0

Given relations A(a,b,c), B(e,f), C(d,g,h), where A has 800 tuples, B 200 and c 500. In worst case gives the expression A * B * C ( with * natural join) :

a) 800 tuples

b) 200 tuples

c) 500 tuples

d) 800*200*500 tuples

e) 800+200+500 tuples

f) Nothing from the above.

My guess was 800+200+500 since there isnt any common attribute ? And what if there was a common attribute ?

asky
  • 1,520
  • 12
  • 20
  • 1
    This is not clear. What does "since there isnt any common attribute" mean?--How does "there isn't any common attribute" lead to that result? Why do you say you are "guessing"? What is wrong with what argument? PS Please ask 1 question per post. Show your reasearch & what you are able to do & ask about where you are first stuck. Don't ask us to do your (home)work. PS [Natural join if no common attributes](https://stackoverflow.com/q/14548543/3404097) – philipxy Jun 07 '20 at 11:05
  • Does this answer your question? [maximum and minimum number of tuples in natural join](https://stackoverflow.com/questions/22673235/maximum-and-minimum-number-of-tuples-in-natural-join) – philipxy Jun 07 '20 at 11:05

3 Answers3

1

A natural join on tables that have no rows in common is in fact a cross join as you so rightly suppose. You'll get A * B * C = 800 * 200 * 500 = 80,000,000 rows.

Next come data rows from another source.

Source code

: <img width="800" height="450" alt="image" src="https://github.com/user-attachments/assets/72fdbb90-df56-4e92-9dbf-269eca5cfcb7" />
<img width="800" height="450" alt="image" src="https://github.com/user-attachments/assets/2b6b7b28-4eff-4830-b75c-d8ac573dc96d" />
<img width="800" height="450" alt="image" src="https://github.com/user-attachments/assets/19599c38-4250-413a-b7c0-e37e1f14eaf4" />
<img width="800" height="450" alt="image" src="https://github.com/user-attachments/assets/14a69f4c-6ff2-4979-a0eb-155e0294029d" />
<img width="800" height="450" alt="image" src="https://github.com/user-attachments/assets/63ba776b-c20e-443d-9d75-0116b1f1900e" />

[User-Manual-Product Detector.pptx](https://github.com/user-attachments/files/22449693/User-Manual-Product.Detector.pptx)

Once the tables have columns in common a filter takes place. Depending on whether there are matches and how many, you get anything from 0 to 80,000,000 rows. Examples:

  • If all tables have one column in common and its value is the same in every row in every table, you end up with all combinations again.
  • If all tables have one column in common and its value is 'A' in all rows in table A, 'B' in all rows in table 'B' and 'C' in all rows in table C, you end up with no matches, i.e. zero rows.

After all, this all is dull theory, because nobody in their right mind would ever use a natural join :-)

Thorsten Kettner
  • 89,309
  • 7
  • 49
  • 73
  • These tables have no _columns_ (column names) in common. So the answer is nothing to do with "rows in common". Natural Join is perfectly valid for tables with no columns in common; it degenerates to a cross-join; and yes the count of rows in the result is the product of the count of rows in each conjunct. – AntC Jun 08 '20 at 00:21
  • Perhaps more people would use natural join if a) SQL had included it from the get-go (it's only recently come into the standard, and not all vendors support it); b) SQL didn't muck up natural join by allowing positional as well as named access to columns; c) SQL didn't allow nulls, leaving fear uncertainty and doubt what happens when joining a null-values column to another null-values; d) people didn't keep posting incorrect answers re natural join on StackOverflow. – AntC Jun 08 '20 at 00:28
  • @AntC: The main problem with natural joins is that you have queries running fine for years, then you merely add a column to a table and suddenly the queries become incorrect, because other tables happen to have a column of the same name. Natural joins should have never been invented for that reason. – Thorsten Kettner Jun 08 '20 at 07:21
  • adding a column to a table can banjax many queries that have been running fine. For example anything using `SELECT * FROM ...` or `SELECT 5 FROM ...`, in which the added column is before the 5th column. Natural join was 'invented' at least by 1972 IOW before SQL; 'lossless join' as a normalisation technique means natural join. Don't shift the blame on to Natural join for poor software control disciplines. – AntC Jun 08 '20 at 11:10
  • Er, no. `SELECT 5 FROM ...` just selects a 5. `ORDER BY 5` (which you may actually be referring to and which use I would't recommend anyway) would still order by the fifth column in the query. The combination of `select * ... order by 5` is insane of course. As to 1972: that was more than ten years before I started working with databases. When I started there was just comma-separated joins, as far as I can tell, i.e. cross joins. I don't think there was anything like natural joins automagically joining on columns that might be the desired ones. So, I *think* you might be wrong. – Thorsten Kettner Jun 08 '20 at 11:26
  • 1972 is Codd's paper 'Relational Completeness ...' Specifies natural join. 'Lossless Join' is from Codd 1970, and much research on normalisation esp from Ron Fagin in the early 1970's. All of that work uses plain 'Join' (or operator `*`) in the sense natural join. Please try to learn some theoretical background for your profession. Please remember SQL is a mess, almost a caricature of what a relational query language could be. OK I meant `SELECT T.5 FROM T ...` -- absolutely I don't recommend that either; did I say SQL is a mess? – AntC Jun 08 '20 at 23:00
0

I think that you mean cross join rather than natural join, since you stated that the three tables have no column in common.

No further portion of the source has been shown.